This guest blog post comes courtesy of a survivor I met on Twitter, who wanted to share their story for the very first time, and I could not be more honored. Thank you @Hootiedespo for your bravery in sharing some of your life so openly. You are an amazing survivor. Always remember to keep fighting, you are worth it, and you rock!
From the outside, it looks like the most beautiful place to live. A large red brick and white wood four-bedroom house with a large painted statue of the Mother Mary. There were two barns horses, dogs, cats, ducks and plenty of room for us kids to play around. There was a quarter-mile racetrack made out of beach sand with a weeping willow tree inside at both ends.
The two corrals were large enough for the racehorses to run and graze.

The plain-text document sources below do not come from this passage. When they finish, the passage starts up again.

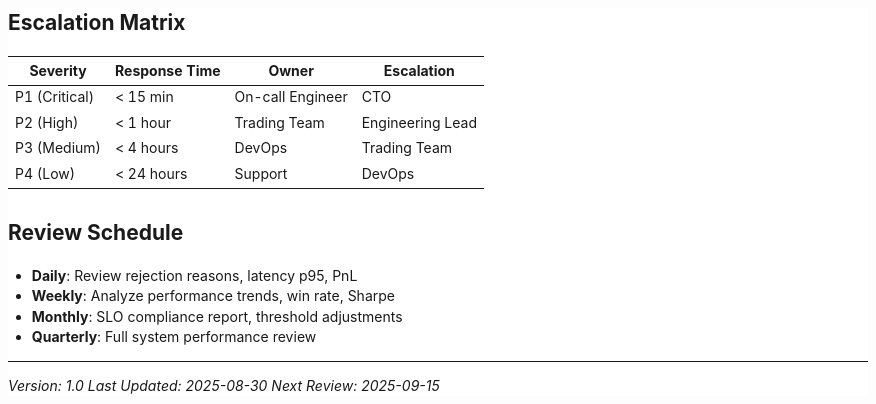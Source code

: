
 ```sql
```

## Escalation Matrix

| Severity | Response Time | Owner | Escalation |
|----------|--------------|--------|------------|
| P1 (Critical) | < 15 min | On-call Engineer | CTO |
| P2 (High) | < 1 hour | Trading Team | Engineering Lead |
| P3 (Medium) | < 4 hours | DevOps | Trading Team |
| P4 (Low) | < 24 hours | Support | DevOps |

## Review Schedule

- **Daily**: Review rejection reasons, latency p95, PnL
- **Weekly**: Analyze performance trends, win rate, Sharpe
- **Monthly**: SLO compliance report, threshold adjustments
- **Quarterly**: Full system performance review

---

*Version: 1.0*
*Last Updated: 2025-08-30*
*Next Review: 2025-09-15*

On the other side of the yard was a built-in swimming pool a fenced in play yard and large boulders to hide behind and pretend to mountains to climb.
Inside was a beautifully decorated House of Horrors.

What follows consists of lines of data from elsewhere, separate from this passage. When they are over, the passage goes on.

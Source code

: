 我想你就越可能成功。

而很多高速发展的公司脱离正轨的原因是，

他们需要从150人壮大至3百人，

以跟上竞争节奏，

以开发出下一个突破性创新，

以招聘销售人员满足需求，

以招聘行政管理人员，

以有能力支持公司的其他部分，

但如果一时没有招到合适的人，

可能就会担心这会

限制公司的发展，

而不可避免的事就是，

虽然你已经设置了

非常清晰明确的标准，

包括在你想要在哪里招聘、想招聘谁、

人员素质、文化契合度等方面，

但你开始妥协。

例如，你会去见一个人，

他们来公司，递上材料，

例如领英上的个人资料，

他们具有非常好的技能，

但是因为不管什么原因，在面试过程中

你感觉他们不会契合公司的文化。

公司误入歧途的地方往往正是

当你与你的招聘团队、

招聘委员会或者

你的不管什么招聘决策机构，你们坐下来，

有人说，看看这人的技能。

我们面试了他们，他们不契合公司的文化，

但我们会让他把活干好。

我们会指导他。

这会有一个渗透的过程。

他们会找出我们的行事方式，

Daily beatings with a belt or horse crop were the norm. It was not unusual to have items such as dishes or shoes thrown at you from across the room. I was reminded daily I was a lazy, stupid, ugly son ta bitchen baster that was a waste of oxygen.
I used to smirk because girls can not be bastards so Mr. Perfect wasn’t so perfect after all. My mom died at forty-two leaving behind eleven children. I was volunteered to take care of the six youngest kids and the house. If I didn’t finish all the housework, feed and clean the babies and children I would extra beatings.
I am not sure if my mom was aware of the sexual abuse but it became clear after she passed a way that my dad knew and was protecting our abuser. We were forced to do things no child should ever have to do.
When the septic tank would back up into the house it was Mary, Laura’s and my job to clean the waste in the house up and then empty the septic tank with buckets and a hole digger. We would put it in a wheel barrel then dump it into the brook at the edge of our property. This had to be done late at night so our neighbors did not catch us. It took us most of the night but we would still have to attend school if it was open in the morning.
I told several adults including our priest but they chose not to believe the businessman who attended church every day would allow this to go on. I was told I was going to burn in hell for lying about my father to get attention.
At the time, I thought the joke was on him. If God was real and let us go through this then there was no heaven just hell and God and Satan were one in the same. I survived and did what I’m told a lot of victims do. I built a wall of fat around me so no one would ever touch me again. I became afraid of the world and kept to myself.
While in the hospital a few years ago, a very kind doctor gave me the name of a psychiatrist because when told there was a good chance I would not make it through the night because I was hemorrhaging. I was relieved and calm. The word cancer didn’t phase me in the least.
We talked while waiting for an O.R. and preparing for surgery. He was the first person I talked to about the abuse in twenty years. I got the help and the medications I needed and am dealing with the guilt, hatred and negative feelings I developed about my self.
I still have a long way to go but know there is hope.